• Exercise instructions:
Scan the entries below for the string "return" and copy every line where it turns up.

======== Listed entries ========

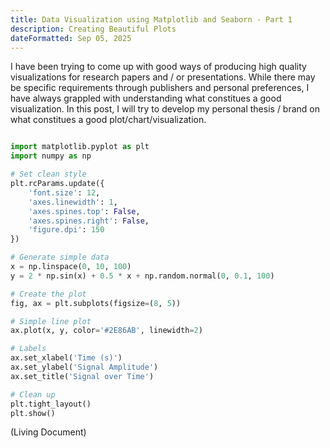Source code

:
 ```yaml
---
title: Data Visualization using Matplotlib and Seaborn - Part 1
description: Creating Beautiful Plots 
dateFormatted: Sep 05, 2025
---
```


I have been trying to come up with good ways of producing high quality visualizations for research papers and / or presentations. While there may be specific requirements through publishers and personal preferences, I have always grappled with understanding what constitues a good visualization. In this post, I will try to develop my personal thesis / brand on what constitues a good plot/chart/visualization.

```python showLineNumbers collapse={1-11}

import matplotlib.pyplot as plt
import numpy as np

# Set clean style
plt.rcParams.update({
    'font.size': 12,
    'axes.linewidth': 1,
    'axes.spines.top': False,
    'axes.spines.right': False,
    'figure.dpi': 150
})

# Generate simple data
x = np.linspace(0, 10, 100)
y = 2 * np.sin(x) + 0.5 * x + np.random.normal(0, 0.1, 100)

# Create the plot
fig, ax = plt.subplots(figsize=(8, 5))

# Simple line plot
ax.plot(x, y, color='#2E86AB', linewidth=2)

# Labels
ax.set_xlabel('Time (s)')
ax.set_ylabel('Signal Amplitude')
ax.set_title('Signal over Time')

# Clean up
plt.tight_layout()
plt.show()
```

(Living Document)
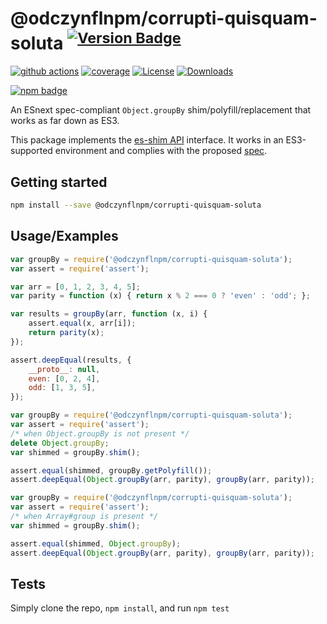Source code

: # @odczynflnpm/corrupti-quisquam-soluta <sup>[![Version Badge][npm-version-svg]][package-url]</sup>

[![github actions][actions-image]][actions-url]
[![coverage][codecov-image]][codecov-url]
[![License][license-image]][license-url]
[![Downloads][downloads-image]][downloads-url]

[![npm badge][npm-badge-png]][package-url]

An ESnext spec-compliant `Object.groupBy` shim/polyfill/replacement that works as far down as ES3.

This package implements the [es-shim API](https://github.com/es-shims/api) interface. It works in an ES3-supported environment and complies with the proposed [spec](https://tc39.github.io/proposal-array-grouping/).

## Getting started

```sh
npm install --save @odczynflnpm/corrupti-quisquam-soluta
```

## Usage/Examples

```js
var groupBy = require('@odczynflnpm/corrupti-quisquam-soluta');
var assert = require('assert');

var arr = [0, 1, 2, 3, 4, 5];
var parity = function (x) { return x % 2 === 0 ? 'even' : 'odd'; };

var results = groupBy(arr, function (x, i) {
    assert.equal(x, arr[i]);
    return parity(x);
});

assert.deepEqual(results, {
    __proto__: null,
    even: [0, 2, 4],
    odd: [1, 3, 5],
});
```

```js
var groupBy = require('@odczynflnpm/corrupti-quisquam-soluta');
var assert = require('assert');
/* when Object.groupBy is not present */
delete Object.groupBy;
var shimmed = groupBy.shim();

assert.equal(shimmed, groupBy.getPolyfill());
assert.deepEqual(Object.groupBy(arr, parity), groupBy(arr, parity));
```

```js
var groupBy = require('@odczynflnpm/corrupti-quisquam-soluta');
var assert = require('assert');
/* when Array#group is present */
var shimmed = groupBy.shim();

assert.equal(shimmed, Object.groupBy);
assert.deepEqual(Object.groupBy(arr, parity), groupBy(arr, parity));
```

## Tests
Simply clone the repo, `npm install`, and run `npm test`

[package-url]: https://npmjs.org/package/@odczynflnpm/corrupti-quisquam-soluta
[npm-version-svg]: https://versionbadg.es/odczynflnpm/corrupti-quisquam-soluta.svg
[deps-svg]: https://david-dm.org/odczynflnpm/corrupti-quisquam-soluta.svg
[deps-url]: https://david-dm.org/odczynflnpm/corrupti-quisquam-soluta
[dev-deps-svg]: https://david-dm.org/odczynflnpm/corrupti-quisquam-soluta/dev-status.svg
[dev-deps-url]: https://david-dm.org/odczynflnpm/corrupti-quisquam-soluta#info=devDependencies
[npm-badge-png]: https://nodei.co/npm/@odczynflnpm/corrupti-quisquam-soluta.png?downloads=true&stars=true
[license-image]: https://img.shields.io/npm/l/@odczynflnpm/corrupti-quisquam-soluta.svg
[license-url]: LICENSE
[downloads-image]: https://img.shields.io/npm/dm/@odczynflnpm/corrupti-quisquam-soluta.svg
[downloads-url]: https://npm-stat.com/charts.html?package=@odczynflnpm/corrupti-quisquam-soluta
[codecov-image]: https://codecov.io/gh/odczynflnpm/corrupti-quisquam-soluta/branch/main/graphs/badge.svg
[codecov-url]: https://app.codecov.io/gh/odczynflnpm/corrupti-quisquam-soluta/
[actions-image]: https://img.shields.io/endpoint?url=https://github-actions-badge-u3jn4tfpocch.runkit.sh/odczynflnpm/corrupti-quisquam-soluta
[actions-url]: https://github.com/odczynflnpm/corrupti-quisquam-soluta/actions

========

• Answer box:
var parity = function (x) { return x % 2 === 0 ? 'even' : 'odd'; };
    return parity(x);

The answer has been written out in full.